Il sesso dei diversi

Vorrei suggerire all’ottimo Daniele Capezzone di farsi i cavolacci suoi senza sentire il bisogno di tenerci informati. E se alla persona segnalo i pericoli e le insidie della sovraesposizione mediatica, talché si finisce con il credere che possano avere rilievo ed interesse pubblico l’attrazione per questo o quel tipo di braghe, al leader politico faccio notare la terribile contraddittorietà del risultato che si ottiene.

Ricordo che un incauto giornalista, volendo realizzare la solita intervista “fuori dagli schemi” (e non conosco genere più conformista e scontato di quello) con Tina Anselmi, le domandò: come mai lei non si è mai sposata? La grande Tina lo incenerì: ad un uomo non avrebbe mai fatto questa domanda. Aveva perfettamente ragione. E rispondendo in quel modo diceva due cose: a. se mi sposo o no sono affari miei, per nulla rilevanti nella vita politica; b. lo si chiede ad una donna perché si ritiene “innaturale” che ella non s’accasi, con ciò stesso ponendo una questione che oggi definiamo sessista.
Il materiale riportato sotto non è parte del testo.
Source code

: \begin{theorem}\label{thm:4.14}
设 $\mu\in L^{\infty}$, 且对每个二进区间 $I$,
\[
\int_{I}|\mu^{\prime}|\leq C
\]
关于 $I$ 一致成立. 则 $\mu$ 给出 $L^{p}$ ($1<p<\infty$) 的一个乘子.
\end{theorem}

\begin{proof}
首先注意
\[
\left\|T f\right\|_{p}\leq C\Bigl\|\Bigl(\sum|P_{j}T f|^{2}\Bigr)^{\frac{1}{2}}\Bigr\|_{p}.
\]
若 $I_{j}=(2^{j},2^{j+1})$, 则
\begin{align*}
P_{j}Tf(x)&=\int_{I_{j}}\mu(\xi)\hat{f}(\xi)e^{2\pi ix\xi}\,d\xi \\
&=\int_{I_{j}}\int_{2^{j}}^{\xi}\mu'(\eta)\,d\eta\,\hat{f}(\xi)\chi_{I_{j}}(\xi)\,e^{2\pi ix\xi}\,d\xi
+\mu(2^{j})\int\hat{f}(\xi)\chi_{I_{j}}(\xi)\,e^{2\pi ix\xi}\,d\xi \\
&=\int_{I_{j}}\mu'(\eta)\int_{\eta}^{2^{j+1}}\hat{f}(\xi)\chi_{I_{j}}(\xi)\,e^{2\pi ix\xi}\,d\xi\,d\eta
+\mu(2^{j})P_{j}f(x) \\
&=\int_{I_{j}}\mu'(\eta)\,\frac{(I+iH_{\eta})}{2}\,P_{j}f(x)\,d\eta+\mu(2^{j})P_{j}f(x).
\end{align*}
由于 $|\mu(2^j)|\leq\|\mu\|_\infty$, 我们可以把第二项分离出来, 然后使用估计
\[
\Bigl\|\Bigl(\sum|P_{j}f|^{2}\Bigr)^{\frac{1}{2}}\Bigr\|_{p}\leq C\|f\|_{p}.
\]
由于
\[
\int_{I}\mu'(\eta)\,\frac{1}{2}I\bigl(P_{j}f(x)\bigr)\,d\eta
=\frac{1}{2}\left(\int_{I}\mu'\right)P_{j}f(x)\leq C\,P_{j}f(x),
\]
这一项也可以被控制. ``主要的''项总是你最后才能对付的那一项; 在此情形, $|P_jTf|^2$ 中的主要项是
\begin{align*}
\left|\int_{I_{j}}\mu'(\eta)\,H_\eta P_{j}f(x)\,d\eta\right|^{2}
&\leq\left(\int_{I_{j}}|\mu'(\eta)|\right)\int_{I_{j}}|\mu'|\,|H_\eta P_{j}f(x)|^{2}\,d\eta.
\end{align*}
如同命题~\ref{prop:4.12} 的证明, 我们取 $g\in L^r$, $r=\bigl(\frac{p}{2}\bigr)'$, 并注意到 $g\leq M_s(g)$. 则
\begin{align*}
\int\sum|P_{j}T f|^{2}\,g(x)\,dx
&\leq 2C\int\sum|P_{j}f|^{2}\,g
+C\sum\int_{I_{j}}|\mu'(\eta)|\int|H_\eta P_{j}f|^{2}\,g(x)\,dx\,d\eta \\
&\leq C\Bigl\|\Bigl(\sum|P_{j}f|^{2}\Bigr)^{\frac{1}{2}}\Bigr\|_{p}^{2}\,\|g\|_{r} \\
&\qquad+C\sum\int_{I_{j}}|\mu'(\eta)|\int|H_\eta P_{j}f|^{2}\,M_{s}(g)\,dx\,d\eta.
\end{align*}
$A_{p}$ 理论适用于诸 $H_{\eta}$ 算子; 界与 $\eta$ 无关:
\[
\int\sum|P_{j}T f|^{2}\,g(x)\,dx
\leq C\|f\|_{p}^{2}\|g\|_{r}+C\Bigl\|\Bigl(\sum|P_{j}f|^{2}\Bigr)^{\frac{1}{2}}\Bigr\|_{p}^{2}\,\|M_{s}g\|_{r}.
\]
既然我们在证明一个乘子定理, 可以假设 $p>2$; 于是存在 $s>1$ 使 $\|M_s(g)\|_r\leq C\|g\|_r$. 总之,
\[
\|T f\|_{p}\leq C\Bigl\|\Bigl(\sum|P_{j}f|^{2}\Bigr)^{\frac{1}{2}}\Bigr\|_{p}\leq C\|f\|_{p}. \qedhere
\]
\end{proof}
Ebbene, a nessuno importa un fico secco se il signor Tal dei Tali, sia pure assurto al non esclusivo ruolo di deputato, dichiara di sentirsi attratto dalle femmine, né che alla signora Pinca Pallina, magari temporaneamente ministro, piacciano i maschi. Se lo dicono fanno la figura degli scemi. Allora, perché è rilevante che ad un maschio piaccia un maschio, ad una femmina piaccia una femmina, o, per non creare disparità e non lasciare scontenti in giro, che a tutti piacciano tutti? Semplice: perché quello non è considerato un comportamento normale. Il che significa, però, che tutte queste imbarazzanti dichiarazioni circa il foro prediletto servono a sottolineare un diversità. E questo è l’esatto contrario di quel che si vorrebbe dire, ovvero che non ci sono comportamenti “diversi” e che tutto è naturale. Se lo fosse, appunto, non se ne parlerebbe. Se lo ritenessero normale, neanche i diretti interessati ne parlerebbero.

E la via del paradosso prosegue. Se un presunto “normale” (fatemi la grazia, vi prego, di non dover argomentare circa l’inesistenza della normalità) si mette a parlare di sesso, magari al modo di Leporello, lo si etichetta al volo come un assatanato, o un gradasso, o direttamente un demente. Perché mai si usa un altro metro laddove s’informa il volgo circa il raddoppio delle possibilità? Ancora una volta: perché quella è una condizione “diversa”. E ci risiamo.

Morale (si fa per dire) della faccenda: la trasparenza è una bella cosa, le mutande trasparenti un’altra. Aprite la mente, se ne siete capaci, ma chiudete la patta. Grazie.